Cousins wore uniform number 13, starting when the AL adopted numbers in 1980. After his retirement, that number was used by Todd Tichenor. Since Cousins was called up to the AL during the 1979 umpires' strike, he was not allowed to join the Major League Umpires Association, the former umpires' union which was headed by Richie Phillips. He was a member of the World Umpires Association, the new collective bargaining union of MLB umpires since 2000. Cousins was the last umpire to wear the American League's red blazer during its tenure in the AL (from 1973 to 1979), and also one of the few officials who wore the AL's red short-sleeved shirt in the mid to late 1990s.

Cousins umpired his 4,000th game on May 3, 2009, when the Seattle Mariners faced the Oakland Athletics. He became the eighteenth MLB umpire to attain that milestone. For the 2008 season, he was promoted to crew chief. His crew for that season included Angel Hernandez, Eric Cooper, and Marty Foster.
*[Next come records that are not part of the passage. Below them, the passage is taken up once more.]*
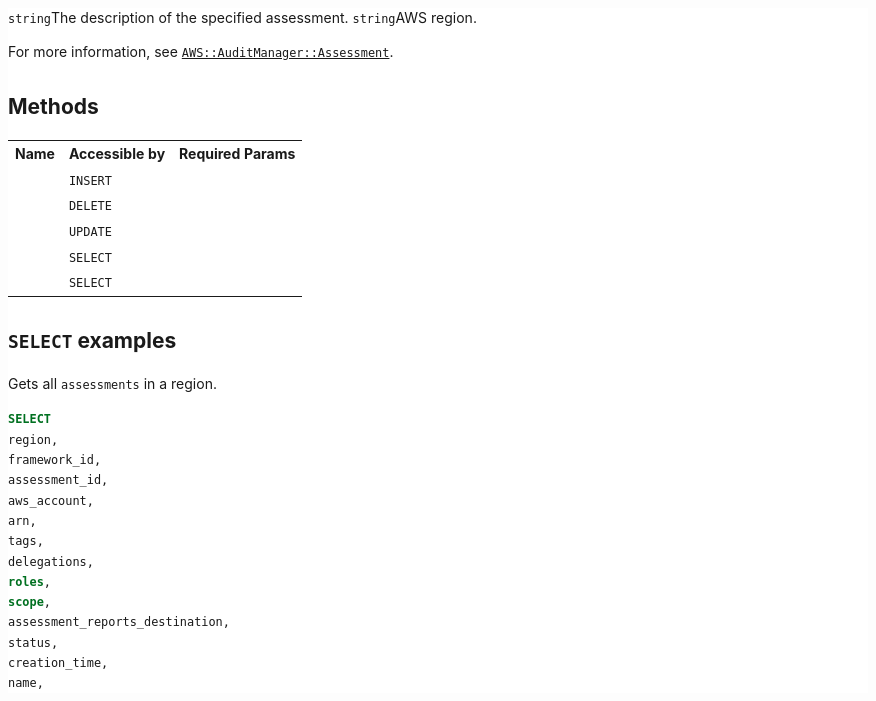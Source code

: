<tr><td><CopyableCode code="description" /></td><td><code>string</code></td><td>The description of the specified assessment.</td></tr>
<tr><td><CopyableCode code="region" /></td><td><code>string</code></td><td>AWS region.</td></tr>
</tbody>
</table>

For more information, see <a href="https://docs.aws.amazon.com/AWSCloudFormation/latest/UserGuide/aws-resource-auditmanager-assessment.html"><code>AWS::AuditManager::Assessment</code></a>.

## Methods

<table>
<tbody>
  <tr>
    <th>Name</th>
    <th>Accessible by</th>
    <th>Required Params</th>
  </tr>
  <tr>
    <td><CopyableCode code="create_resource" /></td>
    <td><code>INSERT</code></td>
    <td><CopyableCode code=", region" /></td>
  </tr>
  <tr>
    <td><CopyableCode code="delete_resource" /></td>
    <td><code>DELETE</code></td>
    <td><CopyableCode code="data__Identifier, region" /></td>
  </tr>
  <tr>
    <td><CopyableCode code="update_resource" /></td>
    <td><code>UPDATE</code></td>
    <td><CopyableCode code="data__Identifier, data__PatchDocument, region" /></td>
  </tr>
  <tr>
    <td><CopyableCode code="list_resources" /></td>
    <td><code>SELECT</code></td>
    <td><CopyableCode code="region" /></td>
  </tr>
  <tr>
    <td><CopyableCode code="get_resource" /></td>
    <td><code>SELECT</code></td>
    <td><CopyableCode code="data__Identifier, region" /></td>
  </tr>
</tbody>
</table>

## `SELECT` examples
Gets all <code>assessments</code> in a region.
```sql
SELECT
region,
framework_id,
assessment_id,
aws_account,
arn,
tags,
delegations,
roles,
scope,
assessment_reports_destination,
status,
creation_time,
name,
```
Cousins subsequently retired at the end of the 2012 season.

===Notable games===
- Cousins was the home plate umpire in Tom Seaver's 300th career win in Yankee Stadium on August 4, 1985.
- He served as the third base umpire in Game 1 of the 1988 World Series when Kirk Gibson hit his famous pinch-hit home run.
- On May 12, 2001, Cousins worked as the third base umpire during A. J. Burnett's no-hitter against the San Diego Padres.
- He was the home plate umpire for the game between the San Francisco Giants and the San Diego Padres on August 4, 2007. In the top of the second inning at San Diego, Barry Bonds of the Giants hit his 755th career home run off Clay Hensley, tying Hank Aaron for first all-time.
- He served as the second base umpire in the final game at Yankee Stadium on September 21, 2008.
- Cousins was the first base umpire when Oakland Athletics pitcher Dallas Braden threw the 19th perfect game in MLB history on May 9, 2010.
- He was the third base umpire and crew chief for Armando Galarraga's near-perfect game on June 2, 2010.
- He worked as the third base umpire when Derek Jeter of the New York Yankees attained his 3000th career hit against the Tampa Bay Rays.
- He served as the first base umpire at the final game at Chicago’s Comiskey Park, where the White Sox defeated the Seattle Mariners 2-1 on September 30, 1990.

==Later life and death==
Cousins was arrested in March 2015 for driving under the influence in downtown Scottsdale, Arizona. He was consequently released on $2,000 bail. He was residing in Las Vegas at the time of the incident.

Cousins died on October 19, 2020, at his home in Palm Springs, California. He was 74, and suffered from cancer in the time leading up to his death.